Another photo, stamped by the same photographer – the folder is of lesser quality, the gold border has disappeared – and probably destined for the same distribution within the family, shows a little girl of about four, serious, almost sad despite her nice plump face under short hair, parted down the middle and pulled back with barrettes to which little bow-ties are attached, like butterflies. Her left hand rests on the same carved Louis XVI–style table, which is fully visible. She bulges out of her bodice, her skirt with shoulder straps hiked up a little over a protuberant belly, possibly a sign of rickets (circa 1944).
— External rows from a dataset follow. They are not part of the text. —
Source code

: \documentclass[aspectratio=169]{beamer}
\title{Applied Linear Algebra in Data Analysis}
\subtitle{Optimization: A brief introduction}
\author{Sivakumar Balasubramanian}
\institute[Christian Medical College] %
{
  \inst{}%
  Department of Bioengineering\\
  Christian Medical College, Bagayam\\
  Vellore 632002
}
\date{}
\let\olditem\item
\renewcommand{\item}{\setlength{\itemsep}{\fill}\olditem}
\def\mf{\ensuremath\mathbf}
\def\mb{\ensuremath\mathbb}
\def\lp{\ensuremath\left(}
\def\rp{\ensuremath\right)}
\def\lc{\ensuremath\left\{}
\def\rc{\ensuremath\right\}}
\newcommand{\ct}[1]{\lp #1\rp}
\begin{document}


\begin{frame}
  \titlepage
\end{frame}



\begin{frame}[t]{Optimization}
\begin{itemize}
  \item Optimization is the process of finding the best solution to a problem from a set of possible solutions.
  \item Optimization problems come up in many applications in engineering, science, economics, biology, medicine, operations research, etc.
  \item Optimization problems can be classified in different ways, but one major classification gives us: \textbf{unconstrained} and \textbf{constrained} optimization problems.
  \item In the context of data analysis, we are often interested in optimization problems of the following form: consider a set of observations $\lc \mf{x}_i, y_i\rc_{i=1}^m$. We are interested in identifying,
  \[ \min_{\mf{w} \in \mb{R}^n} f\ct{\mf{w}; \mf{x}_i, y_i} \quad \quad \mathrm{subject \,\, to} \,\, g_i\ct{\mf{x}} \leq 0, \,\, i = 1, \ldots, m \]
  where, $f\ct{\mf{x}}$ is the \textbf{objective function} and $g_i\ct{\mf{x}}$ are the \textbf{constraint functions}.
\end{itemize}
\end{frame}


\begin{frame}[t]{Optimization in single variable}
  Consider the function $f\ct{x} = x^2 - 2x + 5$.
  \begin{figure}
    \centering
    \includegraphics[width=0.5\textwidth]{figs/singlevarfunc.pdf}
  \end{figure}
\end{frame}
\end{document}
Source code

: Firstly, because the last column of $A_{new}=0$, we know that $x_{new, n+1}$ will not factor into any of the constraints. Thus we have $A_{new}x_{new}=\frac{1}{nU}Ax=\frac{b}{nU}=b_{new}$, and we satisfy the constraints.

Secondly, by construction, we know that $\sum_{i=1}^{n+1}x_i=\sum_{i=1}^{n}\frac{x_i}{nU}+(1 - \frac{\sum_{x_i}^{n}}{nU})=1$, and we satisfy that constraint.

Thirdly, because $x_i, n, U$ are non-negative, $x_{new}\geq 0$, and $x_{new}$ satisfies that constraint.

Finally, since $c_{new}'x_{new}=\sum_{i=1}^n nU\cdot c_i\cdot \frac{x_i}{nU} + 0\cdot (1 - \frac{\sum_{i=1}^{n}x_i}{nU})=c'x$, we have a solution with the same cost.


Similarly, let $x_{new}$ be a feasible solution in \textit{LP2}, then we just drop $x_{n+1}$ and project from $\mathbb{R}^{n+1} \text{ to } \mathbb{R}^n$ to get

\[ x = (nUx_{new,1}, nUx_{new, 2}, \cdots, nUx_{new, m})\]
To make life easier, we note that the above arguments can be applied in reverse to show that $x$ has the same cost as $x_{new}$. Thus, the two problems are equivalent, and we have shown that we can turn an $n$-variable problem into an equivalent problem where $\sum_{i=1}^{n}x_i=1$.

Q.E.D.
Two other small photos with serrated edges, very likely taken the same year, show the same child, slimmer, in a flounced dress with puff sleeves. In the first one, she nestles playfully against a stout woman, whose body is a solid mass in a wide-striped dress, her hair swept up in two big buns. In the other photo, the child’s left hand is raised, fist closed, the right one held back by the hand of a man. He is tall with a light-coloured jacket and pleated trousers, his bearing nonchalant. Both photos were taken on the same day in a cobbled courtyard, in front of a low wall with a floral border along the top. A clothesline hangs above their heads, a solitary clothespin still hooked over it.
On holiday afternoons after the war, amidst the interminable slowness of meals, time appeared out of nowhere and began to take shape, the time which the parents seemed to be staring at, eyes unfocused, when they forgot to answer us, the time where we were not and never would be, the time before. The voices of the guests flowed together to compose the great narrative of collective events, which we came to believe we too had witnessed.
They never grew tired of talking about the winter of ’42, the bone-chilling cold, the hunger and the swedes, the food provisions and tobacco vouchers, the bombardments the aurora borealis that heralded the coming of the war the bicycles and carts on the roads during the Débâcle the looted shops the displaced searching the debris for their photos and their money the arrival of the Germans – every person at the table could say exactly where, in what city – and the always courteous English, the inconsiderate Americans, the collabos, the neighbour in the Resistance, X’s daughter whose head was shaved after the Liberation Le Havre razed to the ground, where nothing at all remained, the black market Propaganda the Krauts fleeing across the Seine at Caudébec on knackered horses the countrywoman who loudly farted in a train compartment full of Germans and proclaimed to all and sundry, ‘If we can’t tell it, we’ll make them smell it!’
From a common ground of hunger and fear, everything was told in the ‘we’ voice and with impersonal pronouns, as if everyone were equally affected by events.
Shrugging their shoulders, they spoke of Pétain, too old and already gaga when he was brought back into action for want of someone better. They imitated the flight and rumble of V-2s circling above, mimed past terrors, feigning their own careful deliberations at critical moments, What do I do now, to keep us in suspense.
It was a story replete with violence, destruction, and death, narrated with glee, belied at intervals, it seemed, by a stirring and solemn ‘It must never happen again’, followed by a silence like a warning for the benefit of some obscure authority, remorse in the wake of pleasure.